Above all, the place is drowning in trash. I made it my goal, while walking the perimeter, to find these signs:
which had been, in July, extremely conspicuous along the northern border. I found ten. Two are behind the fences in the park's middle (you can see one in the restroom photo). Two could be said to be at park entrances: at Nagle Place (no directionals for this page's north-south streets) and E Pine St (actual entrance blocked by pre-existing fence) and the one above, which might conceivably be seen by someone approaching 11th Ave and E Olive St. The other six are placed two each at actual park entrances:
11th Ave and E Howell St:
11th Ave and E Denny Way:
10th Ave and E Denny Way:
OK, so the trash isn't all that conspicuous in most of my photos. This is partly because it didn't occur to me that it was the real story while I was photographing, and partly because I try to avoid photographing my peers, including their tents, and just days after the last violent sweep much of the park's middle is covered with tents. As I'll have occasion to remark in another post if the weather ever cools off, most of the homeless encampments I've encountered in Seattle parks this year have been conspicuously tidy. Whether that's because my peers have been behaving unusually well, because parks staff have been going above and beyond, or (as I suspect) both, my travels this summer have just about broken the equivalence in my mind between urban tents and litter. But at Cal Anderson Park today, there's tons of trash in patterns that show my peers misbehaving, tons more in patterns that show parks staff not collecting the trash at all, and that's not even starting on the many non-trash items the police recently added to the backlog, quite a few of which are still visible.
Is There an Endpoint?
Look, let's get real. Cal Anderson Park is currently a battleground, and that's why it's closed. More precisely, the East Precinct Seattle Police find any group there, with the possible exception of evangelical Christians, threatening, so they want to have legal cover for ejecting all such groups from the park.

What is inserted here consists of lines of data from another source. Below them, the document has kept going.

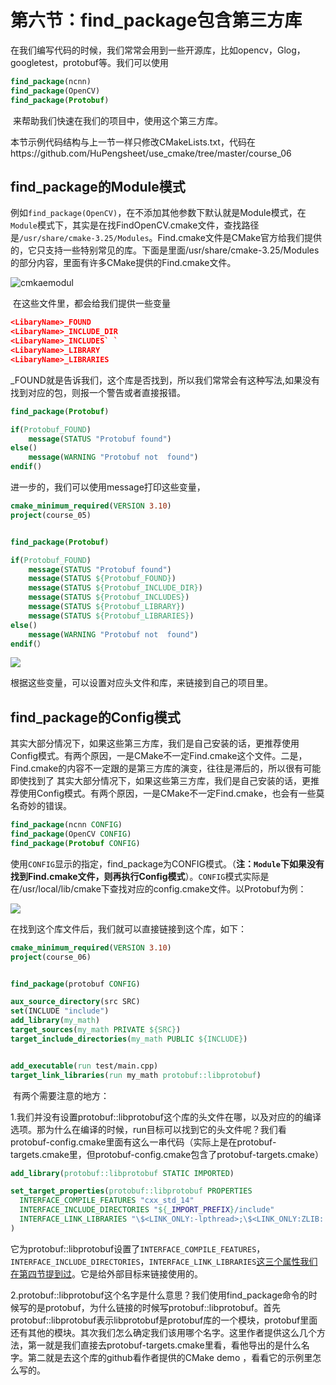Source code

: # 第六节：find_package包含第三方库

​	在我们编写代码的时候，我们常常会用到一些开源库，比如opencv，Glog，googletest，protobuf等。我们可以使用

```cmake
find_package(ncnn)
find_package(OpenCV)
find_package(Protobuf)
```

​	来帮助我们快速在我们的项目中，使用这个第三方库。

本节示例代码结构与上一节一样只修改CMakeLists.txt，代码在https://github.com/HuPengsheet/use_cmake/tree/master/course_06

## find_package的**Module**模式

​	例如`find_package(OpenCV)`，在不添加其他参数下默认就是Module模式，在`Module`模式下，其实是在找FindOpenCV.cmake文件，查找路径是`/usr/share/cmake-3.25/Modules`。Find<LibaryName>.cmake文件是CMake官方给我们提供的，它只支持一些特别常见的库。下面是里面/usr/share/cmake-3.25/Modules的部分内容，里面有许多CMake提供的Find<LibaryName>.cmake文件。

![cmkaemodul](../image/cmkaemodul.png)

​	在这些文件里，都会给我们提供一些变量

```cmake
<LibaryName>_FOUND
<LibaryName>_INCLUDE_DIR 
<LibaryName>_INCLUDES` `
<LibaryName>_LIBRARY
<LibaryName>_LIBRARIES
```

<LibaryName>_FOUND就是告诉我们，这个库是否找到，所以我们常常会有这种写法,如果没有找到对应的包，则报一个警告或者直接报错。

```cmake
find_package(Protobuf)

if(Protobuf_FOUND)
	message(STATUS "Protobuf found")
else()
	message(WARNING "Protobuf not  found")
endif()

```

进一步的，我们可以使用message打印这些变量，

```cmake
cmake_minimum_required(VERSION 3.10)
project(course_05)


find_package(Protobuf)

if(Protobuf_FOUND)
	message(STATUS "Protobuf found")
    message(STATUS ${Protobuf_FOUND})
    message(STATUS ${Protobuf_INCLUDE_DIR})
    message(STATUS ${Protobuf_INCLUDES})
    message(STATUS ${Protobuf_LIBRARY})
    message(STATUS ${Protobuf_LIBRARIES})
else()
	message(WARNING "Protobuf not  found")
endif(）

```

![](../image/Protobuf.png)

根据这些变量，可以设置对应头文件和库，来链接到自己的项目里。

## find_package的**Config**模式

​	其实大部分情况下，如果这些第三方库，我们是自己安装的话，更推荐使用Config模式。有两个原因，一是CMake不一定Find<LibaryName>.cmake这个文件。二是，Find<LibaryName>.cmake的内容不一定跟的是第三方库的演变，往往是滞后的，所以很有可能即使找到了	其实大部分情况下，如果这些第三方库，我们是自己安装的话，更推荐使用Config模式。有两个原因，一是CMake不一定Find<LibaryName>.cmake，也会有一些莫名奇妙的错误。

```cmake
find_package(ncnn CONFIG)
find_package(OpenCV CONFIG)
find_package(Protobuf CONFIG)
```

​	使用`CONFIG`显示的指定，find_package为CONFIG模式。（**注：`Module`下如果没有找到Find<LibaryName>.cmake文件，则再执行Config模式**）。`CONFIG`模式实际是在/usr/local/lib/cmake下查找对应的<LibaryName>config.cmake文件。以Protobuf为例：

![](../image/cmake.png)

在找到这个库文件后，我们就可以直接链接到这个库，如下：

```cmake
cmake_minimum_required(VERSION 3.10)
project(course_06)


find_package(protobuf CONFIG)

aux_source_directory(src SRC)
set(INCLUDE "include")
add_library(my_math)
target_sources(my_math PRIVATE ${SRC})
target_include_directories(my_math PUBLIC ${INCLUDE})


add_executable(run test/main.cpp)
target_link_libraries(run my_math protobuf::libprotobuf)
```

​	有两个需要注意的地方：

1.我们并没有设置protobuf::libprotobuf这个库的头文件在哪，以及对应的的编译选项。那为什么在编译的时候，run目标可以找到它的头文件呢？我们看protobuf-config.cmake里面有这么一串代码（实际上是在protobuf-targets.cmake里，但protobuf-config.cmake包含了protobuf-targets.cmake）

```cmake
add_library(protobuf::libprotobuf STATIC IMPORTED)

set_target_properties(protobuf::libprotobuf PROPERTIES
  INTERFACE_COMPILE_FEATURES "cxx_std_14"
  INTERFACE_INCLUDE_DIRECTORIES "${_IMPORT_PREFIX}/include"
  INTERFACE_LINK_LIBRARIES "\$<LINK_ONLY:-lpthread>;\$<LINK_ONLY:ZLIB::ZLIB>;absl::absl_check;absl::absl_log;absl::algorithm;absl::base;absl::bind_front;absl::bits;absl::btree;absl::cleanup;absl::cord;absl::core_headers;absl::debugging;absl::die_if_null;absl::dynamic_annotations;absl::flags;absl::flat_hash_map;absl::flat_hash_set;absl::function_ref;absl::hash;absl::layout;absl::log_initialize;absl::log_severity;absl::memory;absl::node_hash_map;absl::node_hash_set;absl::optional;absl::span;absl::status;absl::statusor;absl::strings;absl::synchronization;absl::time;absl::type_traits;absl::utility;absl::variant;\$<LINK_ONLY:utf8_range::utf8_validity>"
)
```

​	它为protobuf::libprotobuf设置了`INTERFACE_COMPILE_FEATURES`，`INTERFACE_INCLUDE_DIRECTORIES`，`INTERFACE_LINK_LIBRARIES`[这三个属性我们在第四节提到过](#INTERFACE、PUBLIC和PRIVATE)。它是给外部目标来链接使用的。

2.protobuf::libprotobuf这个名字是什么意思？我们使用find_package命令的时候写的是protobuf，为什么链接的时候写protobuf::libprotobuf。首先protobuf::libprotobuf表示libprotobuf是protobuf库的一个模块，protobuf里面还有其他的模块。其次我们怎么确定我们该用哪个名字。这里作者提供这么几个方法，第一就是我们直接去protobuf-targets.cmake里看，看他导出的是什么名字。第二就是去这个库的github看作者提供的CMake demo ，看看它的示例里怎么写的。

What would it take to change this?
Obviously, what should happen is that everyone in Seattle should sign, in each person's own blood, a loyalty oath promising, under pain of felony prosecution and imprisonment, never again to disagree with our wonderful mayor in thought, word or deed. If this took place before next year's election, I'm sure it would assuage every fear, and Cal Anderson Park could return to being a normal park.
Otherwise, I think we're left with the difficulty of proving a negative. The East Precinct is making it very clear that it isn't going to be the one to back down again. So we have to consider non-park futures for Cal Anderson.
Well, one is sort of a park future. Maybe the reason its name hasn't been formally changed is that it's meant to become a car park, that is, a parking lot. No doubt a police parking lot, so it could remain a battlefield.
On the other hand, one useful future for a battlefield is as a military base. In Seattle, of course, even a military base can become a park, as witness Discovery Park and the Ballard Locks. But perhaps the Seattle Police could show the US Army how to do it right.
I still hope to finish writing you, dear Diary, before this situation gets resolved.